Kleiner Erfolg für Botos
Seit über 20 Jahren studiert eine internationale Gruppe von WissenschafterInnen die Flussdelfine und musste in den letzten Jahren einen dramatischen Rückgang feststellen – dieser ist derart rapide, dass die völlige Ausrottung in naher Zukunft befürchtet werden muss – wie bei einer ähnlichen Art von Flussdelfinen im Yang-Tse-Fluss in China. Nicht zuletzt, weil Delfine ein grosses Publikum bewegen, haben inzwischen die brasilianischen Behörden ein Verbot des Köderfischfangs zum Schutz der Botos erlassen.
Immer dieselbe Geschichte
Fast überall, wo Tiere in Gefahr geraten auszusterben, zeigt sich eine ähnliche Geschichte: Lebensgemeinschaften von Menschen und Tieren, die seit Jahrtausenden nachhaltig und respektvoll in einem langfristigen Gleichgewicht zusammen lebten, werden von Wirtschaftsströmen und Einwanderern überrannt. Häufig sind das arme Menschen, die anderswo kein Auskommen mehr finden. Sie verdrängen in kurzer Zeit die alten Lebensgemeinschaften, ohne jede Beziehung zum Land mit seiner Kultur und Natur, in das sie kommen. Unbegrenzte Mobilität und unbegrenzt globalisierte Märkte tragen das ihre zu diesen Strömen bei. Längst wird in Shanghai, Tokyo oder New York entschieden, wenn im tropischen Südamerika wieder ein Stück Regenwald abgeholzt oder in einem neuen Stausee versenkt wird.
Wirtschaft tilgt Jahrmillionen
Die Wirtschaft prägt weltweit die Gesetze. Und so geraten auf dem ganzen Planeten, Stück für Stück, auch die letzten Naturräume unter Druck. Und mit ihnen Tiere und Pflanzen, die sich in wundersamen Geschichten während Millionen von Jahren entwickelt und behauptet hatten – und man stelle sich dabei nur einmal eine Million Jahre vor! Sie haben alles überlebt: Die geologische Entstehung und den Zerfall von Gebirgen und Meeren, Erdbeben und Vulkanausbrüche, Warm- und Eiszeiten – alles.

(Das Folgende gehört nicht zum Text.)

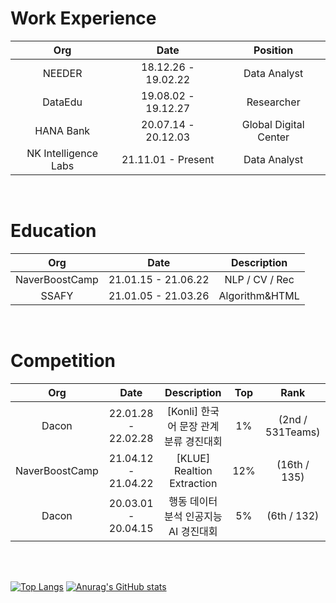 # Work Experience
|Org|Date|Position|
|:---:|:---:|:---:|
|NEEDER|18.12.26 - 19.02.22|Data Analyst|
|DataEdu|19.08.02 - 19.12.27|Researcher|
|HANA Bank|20.07.14 - 20.12.03|Global Digital Center|
|NK Intelligence Labs|21.11.01 - Present|Data Analyst|

<br>

# Education
|Org|Date|Description|
|:---:|:---:|:---:|
|NaverBoostCamp|21.01.15 - 21.06.22|NLP / CV / Rec|
|SSAFY|21.01.05 - 21.03.26|Algorithm&HTML|

<br>

# Competition
|Org|Date|Description|Top|Rank|
|:---:|:---:|:---:|:---:|:---:|
|Dacon|22.01.28 - 22.02.28|[Konli] 한국어 문장 관계 분류 경진대회|1%|(2nd / 531Teams)|
|NaverBoostCamp|21.04.12 - 21.04.22|[KLUE] Realtion Extraction|12%|(16th / 135)|
|Dacon|20.03.01 - 20.04.15|행동 데이터 분석 인공지능 AI 경진대회|5%|(6th / 132)|

<br>
<br>


[![Top Langs](https://github-readme-stats.vercel.app/api/top-langs/?username=MoonJaeHoon)](https://github.com/anuraghazra/github-readme-stats)
[![Anurag's GitHub stats](https://github-readme-stats.vercel.app/api?username=MoonJaeHoon&theme=blue-green&show_icons=true)](https://github.com/anuraghazra/github-readme-stats)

Und jetzt, in wenigen Jahrzehnten drohen sie von unserem Planeten für immer zu verschwinden, verdrängt von einer einzigen Art, die sich nicht zu begrenzen weiss und alles zerstörerisch für sich in Beschlag nimmt.
Ab und zu blitzt das gewaltige Drama kurz auf. Als Nebensatz, als Amen in einer Tierdokumentation am Bildschirm – meist auf öffentlich-rechtlichen Sendern. Es macht uns vielleicht sogar kurz betroffen. Aber darüber hinaus: Tun wir in unserem Leben – mit Blick auf unsere Kinder – genug, um unseren wirkungsvollen Beitrag gegen das derzeitige, weltweite Umweltdrama zu leisten?